Work request: Print nothing but the lines below starting at the line that holds "# Item2Vec Wrapped" and ending at the line that holds "# 1. Introduction", including both, each exactly as written.

Start of Block

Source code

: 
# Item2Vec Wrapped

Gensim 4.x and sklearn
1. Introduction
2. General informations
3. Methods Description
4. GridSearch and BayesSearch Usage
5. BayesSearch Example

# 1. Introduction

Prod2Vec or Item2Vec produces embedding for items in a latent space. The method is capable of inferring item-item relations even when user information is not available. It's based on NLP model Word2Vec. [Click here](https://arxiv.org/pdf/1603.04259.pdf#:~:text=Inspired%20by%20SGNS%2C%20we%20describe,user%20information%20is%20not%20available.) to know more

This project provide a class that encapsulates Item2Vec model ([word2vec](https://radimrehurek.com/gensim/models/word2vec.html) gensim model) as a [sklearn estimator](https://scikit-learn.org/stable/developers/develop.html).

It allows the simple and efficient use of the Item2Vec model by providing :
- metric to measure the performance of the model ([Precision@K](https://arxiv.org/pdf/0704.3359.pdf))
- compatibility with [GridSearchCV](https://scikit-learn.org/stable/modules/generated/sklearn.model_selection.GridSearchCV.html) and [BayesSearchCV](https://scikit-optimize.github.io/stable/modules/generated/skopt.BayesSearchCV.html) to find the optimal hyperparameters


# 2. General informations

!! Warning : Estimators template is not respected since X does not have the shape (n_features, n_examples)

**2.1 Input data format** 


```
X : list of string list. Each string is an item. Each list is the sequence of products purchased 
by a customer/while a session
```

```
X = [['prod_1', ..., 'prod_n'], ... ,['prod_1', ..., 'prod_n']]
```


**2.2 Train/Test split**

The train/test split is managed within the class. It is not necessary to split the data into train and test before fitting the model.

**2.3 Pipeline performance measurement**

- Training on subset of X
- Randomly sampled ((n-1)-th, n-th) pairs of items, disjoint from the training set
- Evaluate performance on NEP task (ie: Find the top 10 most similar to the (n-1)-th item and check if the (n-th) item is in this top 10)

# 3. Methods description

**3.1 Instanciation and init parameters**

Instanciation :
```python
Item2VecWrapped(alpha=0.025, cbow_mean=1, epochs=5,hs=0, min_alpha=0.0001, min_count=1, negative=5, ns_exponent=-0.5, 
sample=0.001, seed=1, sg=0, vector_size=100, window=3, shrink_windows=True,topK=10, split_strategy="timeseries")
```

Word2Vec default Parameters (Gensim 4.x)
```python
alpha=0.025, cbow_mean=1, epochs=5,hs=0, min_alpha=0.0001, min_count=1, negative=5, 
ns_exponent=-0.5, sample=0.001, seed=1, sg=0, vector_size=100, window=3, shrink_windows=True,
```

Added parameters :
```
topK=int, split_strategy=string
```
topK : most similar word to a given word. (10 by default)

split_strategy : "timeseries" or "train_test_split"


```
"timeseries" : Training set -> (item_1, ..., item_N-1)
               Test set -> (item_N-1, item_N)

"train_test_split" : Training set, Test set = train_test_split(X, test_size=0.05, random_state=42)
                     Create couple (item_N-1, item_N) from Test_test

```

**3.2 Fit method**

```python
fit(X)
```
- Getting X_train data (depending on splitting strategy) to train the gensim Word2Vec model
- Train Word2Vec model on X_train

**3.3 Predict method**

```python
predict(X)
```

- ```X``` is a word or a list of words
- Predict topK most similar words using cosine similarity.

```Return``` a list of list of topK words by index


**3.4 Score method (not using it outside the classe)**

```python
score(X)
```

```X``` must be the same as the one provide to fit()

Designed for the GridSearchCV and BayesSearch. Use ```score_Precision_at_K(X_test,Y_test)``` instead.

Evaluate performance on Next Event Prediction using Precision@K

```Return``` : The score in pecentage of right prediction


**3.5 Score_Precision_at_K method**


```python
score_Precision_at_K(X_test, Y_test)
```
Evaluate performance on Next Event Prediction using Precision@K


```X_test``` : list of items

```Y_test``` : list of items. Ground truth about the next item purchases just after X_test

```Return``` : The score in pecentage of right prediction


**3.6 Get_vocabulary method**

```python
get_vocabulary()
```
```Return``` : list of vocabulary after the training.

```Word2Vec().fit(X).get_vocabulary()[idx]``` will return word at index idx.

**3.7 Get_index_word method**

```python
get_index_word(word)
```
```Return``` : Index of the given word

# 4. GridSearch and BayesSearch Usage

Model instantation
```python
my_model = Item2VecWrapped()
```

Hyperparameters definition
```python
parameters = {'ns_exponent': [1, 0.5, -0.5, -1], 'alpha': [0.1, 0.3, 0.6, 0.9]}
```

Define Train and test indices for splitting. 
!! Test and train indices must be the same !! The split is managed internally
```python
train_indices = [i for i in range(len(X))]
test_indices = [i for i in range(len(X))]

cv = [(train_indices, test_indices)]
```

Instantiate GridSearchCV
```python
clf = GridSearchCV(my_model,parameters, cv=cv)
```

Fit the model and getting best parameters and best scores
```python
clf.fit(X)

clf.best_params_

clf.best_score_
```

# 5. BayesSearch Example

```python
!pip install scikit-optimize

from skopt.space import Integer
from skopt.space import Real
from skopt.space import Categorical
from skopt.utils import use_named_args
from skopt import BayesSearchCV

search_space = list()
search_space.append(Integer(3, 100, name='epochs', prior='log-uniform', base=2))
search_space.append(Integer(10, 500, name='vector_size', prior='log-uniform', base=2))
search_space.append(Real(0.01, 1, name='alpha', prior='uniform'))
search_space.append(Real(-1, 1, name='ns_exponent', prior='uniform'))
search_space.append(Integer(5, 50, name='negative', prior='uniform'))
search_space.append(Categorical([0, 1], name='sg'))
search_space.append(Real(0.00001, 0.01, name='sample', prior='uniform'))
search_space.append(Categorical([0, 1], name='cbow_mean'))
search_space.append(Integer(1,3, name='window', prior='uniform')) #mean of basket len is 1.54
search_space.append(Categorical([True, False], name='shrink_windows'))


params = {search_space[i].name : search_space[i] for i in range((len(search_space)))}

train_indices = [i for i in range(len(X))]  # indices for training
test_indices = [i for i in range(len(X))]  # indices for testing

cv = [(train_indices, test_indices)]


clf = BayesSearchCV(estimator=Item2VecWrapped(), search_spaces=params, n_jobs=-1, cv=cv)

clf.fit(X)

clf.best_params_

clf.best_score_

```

End of Block

Exercise solution:
# Item2Vec Wrapped

Gensim 4.x and sklearn
1. Introduction
2. General informations
3. Methods Description
4. GridSearch and BayesSearch Usage
5. BayesSearch Example

# 1. Introduction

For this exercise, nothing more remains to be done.